La filière noix de cajou a été livrée à elle-même depuis les années 1970, quels sont les principaux défis à relever pour la Grande Île pour rattraper son retard ?
L'enjeu est d'améliorer la quantité et la qualité des noix de cajou. Aujourd'hui, la plupart des 11 000 hectares d'anacardiers dans la région Diana sont vieux et datent de 1968. Nous avons formé les producteurs aux bonnes pratiques agricoles, à faire l'entretien de leurs champs et, là, on commence à voir de la qualité du produit noix de cajou brutes. Nous avons pu reboiser 317 hectares d'anacardiers et, cette année, nous allons reboiser 15 000 pieds. Je dirais que dans les trois ans à venir, Madagascar peut figurer dans les 10 premiers producteurs d'anacardes dans le monde.
Comment la Grande Île peut-elle tirer son épingle du jeu face aux pays voisins ?
L'anacarde est un produit à haute potentialité pour Madagascar et s'adapte parfaitement au climat et au sol de la région Nord-Est de l'île. C'est un arbre facile à faire pousser - il suffit d'avoir un terrain plat et sablonneux - et il commence à donner des fruits au bout de trois ans. Sur le marché international, il n'y a que deux pays, la Tanzanie et le Mozambique, qui concurrencent Madagascar durant la saison des récoltes sur le produit noix de cajou brute. Pour ce qui est de la transformation en amandes, elle est artisanale pour le moment et les produits sont écoulés sur le marché local uniquement.
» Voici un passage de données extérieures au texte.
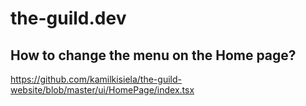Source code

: # the-guild.dev

## How to change the menu on the Home page?

https://github.com/kamilkisiela/the-guild-website/blob/master/ui/HomePage/index.tsx
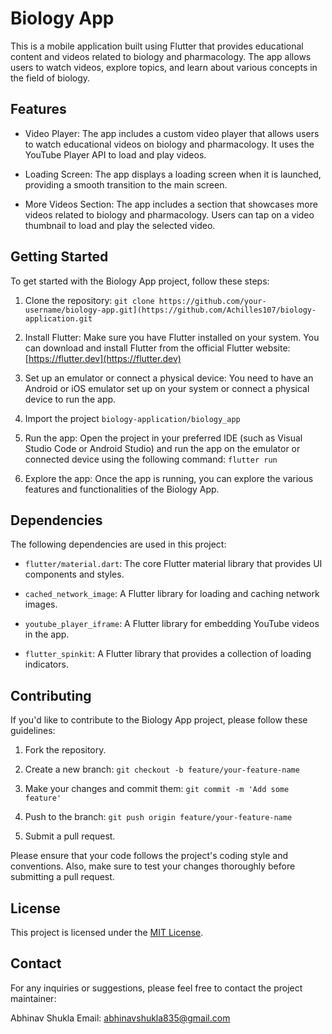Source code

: # Biology App

This is a mobile application built using Flutter that provides educational content and videos related to biology and pharmacology. The app allows users to watch videos, explore topics, and learn about various concepts in the field of biology.

## Features

- Video Player: The app includes a custom video player that allows users to watch educational videos on biology and pharmacology. It uses the YouTube Player API to load and play videos.

- Loading Screen: The app displays a loading screen when it is launched, providing a smooth transition to the main screen.

- More Videos Section: The app includes a section that showcases more videos related to biology and pharmacology. Users can tap on a video thumbnail to load and play the selected video.

## Getting Started

To get started with the Biology App project, follow these steps:

1. Clone the repository: `git clone https://github.com/your-username/biology-app.git](https://github.com/Achilles107/biology-application.git`

2. Install Flutter: Make sure you have Flutter installed on your system. You can download and install Flutter from the official Flutter website: [https://flutter.dev](https://flutter.dev)

3. Set up an emulator or connect a physical device: You need to have an Android or iOS emulator set up on your system or connect a physical device to run the app.

4. Import the project `biology-application/biology_app`
4. Run the app: Open the project in your preferred IDE (such as Visual Studio Code or Android Studio) and run the app on the emulator or connected device using the following command: `flutter run`

5. Explore the app: Once the app is running, you can explore the various features and functionalities of the Biology App.

## Dependencies

The following dependencies are used in this project:

- `flutter/material.dart`: The core Flutter material library that provides UI components and styles.

- `cached_network_image`: A Flutter library for loading and caching network images.

- `youtube_player_iframe`: A Flutter library for embedding YouTube videos in the app.

- `flutter_spinkit`: A Flutter library that provides a collection of loading indicators.

## Contributing

If you'd like to contribute to the Biology App project, please follow these guidelines:

1. Fork the repository.

2. Create a new branch: `git checkout -b feature/your-feature-name`

3. Make your changes and commit them: `git commit -m 'Add some feature'`

4. Push to the branch: `git push origin feature/your-feature-name`

5. Submit a pull request.

Please ensure that your code follows the project's coding style and conventions. Also, make sure to test your changes thoroughly before submitting a pull request.

## License

This project is licensed under the [MIT License](LICENSE).

## Contact

For any inquiries or suggestions, please feel free to contact the project maintainer:

Abhinav Shukla
Email: abhinavshukla835@gmail.com


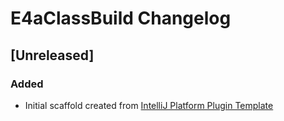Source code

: <!-- Keep a Changelog guide -> https://keepachangelog.com -->

# E4aClassBuild Changelog

## [Unreleased]
### Added
- Initial scaffold created from [IntelliJ Platform Plugin Template](https://github.com/JetBrains/intellij-platform-plugin-template)
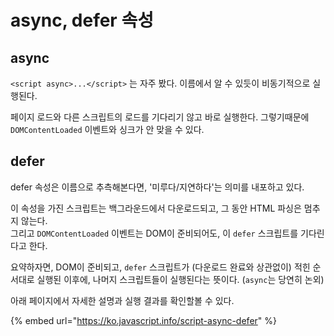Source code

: # async, defer 속성

## async

`<script async>...</script>` 는 자주 봤다. 이름에서 알 수 있듯이 비동기적으로 실행된다.

페이지 로드와 다른 스크립트의 로드를 기다리기 않고 바로 실행한다. 그렇기때문에 `DOMContentLoaded` 이벤트와 싱크가 안 맞을 수 있다.

## defer

defer 속성은 이름으로 추측해본다면, '미루다/지연하다'는 의미를 내포하고 있다.

이 속성을 가진 스크립트는 백그라운드에서 다운로드되고, 그 동안 HTML 파싱은 멈추지 않는다.  
그리고 `DOMContentLoaded` 이벤트는 DOM이 준비되어도, 이 `defer` 스크립트를 기다린다고 한다.

요약하자면, DOM이 준비되고, `defer` 스크립트가 \(다운로드 완료와 상관없이\) 적힌 순서대로 실행된 이후에, 나머지 스크립트들이 실행된다는 뜻이다. \(`async`는 당연히 논외\)



아래 페이지에서 자세한 설명과 실행 결과를 확인할볼 수 있다.

{% embed url="https://ko.javascript.info/script-async-defer" %}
J'espère que des investisseurs viendront à Madagascar pour faire cette transformation au niveau industriel.
Que faudrait-il pour attirer les investisseurs à Madagascar ?
Il faut mettre en place des mesures incitatives. L'État voit que c'est une filière porteuse, mais il faut qu'il s'implique beaucoup plus sur la chaîne de valeur anacarde. Chercher une politique pour, par exemple, défiscaliser la chaîne de valeur, réduire les taxes sur l'exportation du produit et subventionner la transformation en amandes de cajou, surtout au niveau de l'industrialisation.
La relance de la filière, qui a débuté il y a deux ans, a-t-elle permis d'améliorer le niveau de vie des paysans?
L'objectif du projet a été en premier lieu d'améliorer le revenu des producteurs. Ils sont regroupés en associations et dans une coopérative et le but est de les connecter directement avec l'exportateur pour qu'ils puissent vendre leur produit à un meilleur prix. C'est déjà tangible à Ambilobe puisque, avant, le prix du kilo de noix de cajou brutes était à 200 ariary, mais aujourd'hui le prix varie entre 2 000 à 5 000 ariary le kilo (NDLR entre 0,45 centimes d'euros et 1,10 euros) en fonction de la qualité. La saison des récoltes a lieu au mois de septembre et cela aide, par exemple, les producteurs à payer les frais de scolarisation des enfants. Cela peut aussi se constater auprès des transformatrices puisque certaines peuvent maintenant s'acheter un terrain et construire leur maison.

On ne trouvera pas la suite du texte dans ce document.